Karine Kleinhaus et al. Dev Psychobiol. 2010 Mar.

Abstract

Severe psychological stress in the first trimester of pregnancy increases the risk of schizophrenia in the offspring. To begin to investigate the role of glucocorticoid receptors in this association, we determined the effects of the glucocorticoid dexamethasone (2 mg/kg), administered to pregnant rats on gestation days 6-8, on maternal behaviors and schizophrenia-relevant behaviors in the offspring. Dams receiving dexamethasone exhibited increased milk ejection bouts during nursing. Offspring of dexamethasone-treated dams (DEX) showed decreased juvenile social play and a blunted acoustic startle reflex in adolescence and adulthood, effects that were predicted by frequency of milk ejections in the dams. DEX offspring also showed increased prepulse inhibition of startle and reduced amphetamine-induced motor activity, effects not correlated with maternal behavior.

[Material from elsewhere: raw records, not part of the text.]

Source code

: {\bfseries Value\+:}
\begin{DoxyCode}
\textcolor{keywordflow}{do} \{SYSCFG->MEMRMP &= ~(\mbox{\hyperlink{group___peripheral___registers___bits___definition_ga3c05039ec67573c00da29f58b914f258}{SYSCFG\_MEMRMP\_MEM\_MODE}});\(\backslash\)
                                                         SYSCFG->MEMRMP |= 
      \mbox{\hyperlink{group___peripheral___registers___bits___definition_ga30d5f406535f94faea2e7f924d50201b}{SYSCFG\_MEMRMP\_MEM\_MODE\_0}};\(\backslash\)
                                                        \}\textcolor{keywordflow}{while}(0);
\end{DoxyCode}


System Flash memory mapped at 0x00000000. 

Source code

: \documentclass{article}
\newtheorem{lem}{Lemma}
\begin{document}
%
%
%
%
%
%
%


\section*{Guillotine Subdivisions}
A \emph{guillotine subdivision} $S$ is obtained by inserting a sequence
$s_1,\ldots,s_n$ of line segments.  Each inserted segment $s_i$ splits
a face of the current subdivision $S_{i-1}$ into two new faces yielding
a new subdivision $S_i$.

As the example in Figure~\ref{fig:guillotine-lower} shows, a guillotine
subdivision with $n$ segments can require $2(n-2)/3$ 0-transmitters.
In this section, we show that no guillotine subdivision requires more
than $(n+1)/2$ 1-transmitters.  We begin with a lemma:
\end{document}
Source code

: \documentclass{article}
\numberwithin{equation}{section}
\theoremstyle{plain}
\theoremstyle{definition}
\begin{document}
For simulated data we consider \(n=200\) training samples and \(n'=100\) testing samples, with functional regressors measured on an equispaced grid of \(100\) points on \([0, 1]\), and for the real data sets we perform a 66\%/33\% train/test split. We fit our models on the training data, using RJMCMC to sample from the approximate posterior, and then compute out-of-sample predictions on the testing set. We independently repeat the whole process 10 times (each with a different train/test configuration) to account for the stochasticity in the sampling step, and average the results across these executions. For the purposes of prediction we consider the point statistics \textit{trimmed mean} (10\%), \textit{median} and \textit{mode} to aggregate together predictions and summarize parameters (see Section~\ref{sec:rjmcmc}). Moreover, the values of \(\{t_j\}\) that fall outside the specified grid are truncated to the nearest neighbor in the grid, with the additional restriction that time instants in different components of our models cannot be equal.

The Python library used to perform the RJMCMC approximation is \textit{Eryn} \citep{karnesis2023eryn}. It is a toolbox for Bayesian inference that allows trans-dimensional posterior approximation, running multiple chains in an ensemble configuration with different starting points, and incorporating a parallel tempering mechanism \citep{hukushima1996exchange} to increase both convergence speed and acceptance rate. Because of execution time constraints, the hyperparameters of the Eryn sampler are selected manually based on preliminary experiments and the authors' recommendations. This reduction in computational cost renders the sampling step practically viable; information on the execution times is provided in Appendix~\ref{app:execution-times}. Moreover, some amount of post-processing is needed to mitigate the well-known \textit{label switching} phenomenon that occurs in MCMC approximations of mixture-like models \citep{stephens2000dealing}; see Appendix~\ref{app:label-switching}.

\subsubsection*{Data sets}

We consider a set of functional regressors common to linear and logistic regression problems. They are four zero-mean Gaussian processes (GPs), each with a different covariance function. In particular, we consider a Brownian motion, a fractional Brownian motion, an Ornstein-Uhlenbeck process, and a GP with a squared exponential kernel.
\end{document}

It is postulated that over-stimulation of receptors targeted by glucocorticoids in the placenta or other maternal tissues during early gestation can lead to psychomotor and social behavioral deficits in the offspring. Moreover, some of these deficits may be mediated by alterations in postnatal maternal behavior and physiology produced by early gestational exposure to excess glucocorticoids.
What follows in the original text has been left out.